Earth. Water. Air. Fire. It’s elemental, really. Everything in nature can be traced back to one of these, working in perfect harmony: The wind carrying clouds higher to produce rain, falling to the earth to create new life, kindling fires that produce light and heat.
We accept these elements as part of our everyday lives, and here at the beach, we have more than a few uses for each. One of the most popular is a beach bonfire, a particularly coveted opportunity as the temperatures cool and beach activities turn from swimsuits to s’mores.
Staging a beach bonfire on the Emerald Coast is not as simple as it might sound. There are tight restrictions and requirements for these nighttime festivities so if you’re thinking about “firing up” a get-together, there are some key things you need to know.
As A General Rule
There are no bonfires allowed on the beaches in Okaloosa County including Destin and on Okaloosa Island. If you’re hoping to gather around a bonfire with friends and family, you’ll have to head east to Walton County — Miramar Beach and beyond. It’s the only county — and one of the few in the entire state of Florida — to allow them.

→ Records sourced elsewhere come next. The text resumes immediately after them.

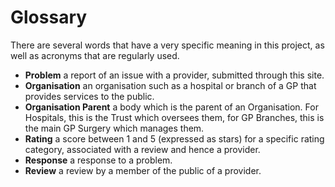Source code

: # Glossary

There are several words that have a very specific meaning in this project, as
well as acronyms that are regularly used.

- **Problem** a report of an issue with a provider, submitted through this site.
- **Organisation** an organisation such as a hospital or branch of a GP that provides services to the public.
- **Organisation Parent** a body which is the parent of an Organisation. For Hospitals, this is the Trust which oversees them, for GP Branches, this is the main GP Surgery which manages them.
- **Rating** a score between 1 and 5 (expressed as stars) for a specific rating category, associated with a review and hence a provider.
- **Response** a response to a problem.
- **Review** a review by a member of the public of a provider.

Bonfires are permitted on most public beaches (and some private gulf-front residences with written permission from the owner) along Walton County’s 26 miles fo shoreline. All fires require a county permit and a fee. An application can be filled out on South Walton Fire District’s website at swfd.org. The good news is that bonfires are permitted 365 days a year (day or night), with a restriction on the number held at the same time to avoid congestion.
A few rules do apply:
- You must choose a specific date and permits are non-refundable due to inclement weather.
- You must be 18 or older to request a permit and present throughout the duration of the bonfire.
- Permits are limited to gatherings of 29 people or fewer.
- Bonfires must be at least 50 feet away from vehicles, roads and vegetation; 100 feet away from habitable structures; and 200 feet away from sea turtle nests.
- Certain containers must be used (and approved by South Walton Fire District) and clean-up must be completed.
- Burying of ashes is not permitted.
While there is no shortage of public beach accesses for swimming and sunbathing, bonfires are limited to those that can be identified by an access number at the start of each boardwalk.
Beach access points to consider:
- Miramar Beach Regional Beach Access #49 at Pompano Joe’s
- Scenic Gulf Drive Regional Beach Access
- Dune Allen Regional Beach Access
- Ed Walline Regional Beach Access (near Gulf Place)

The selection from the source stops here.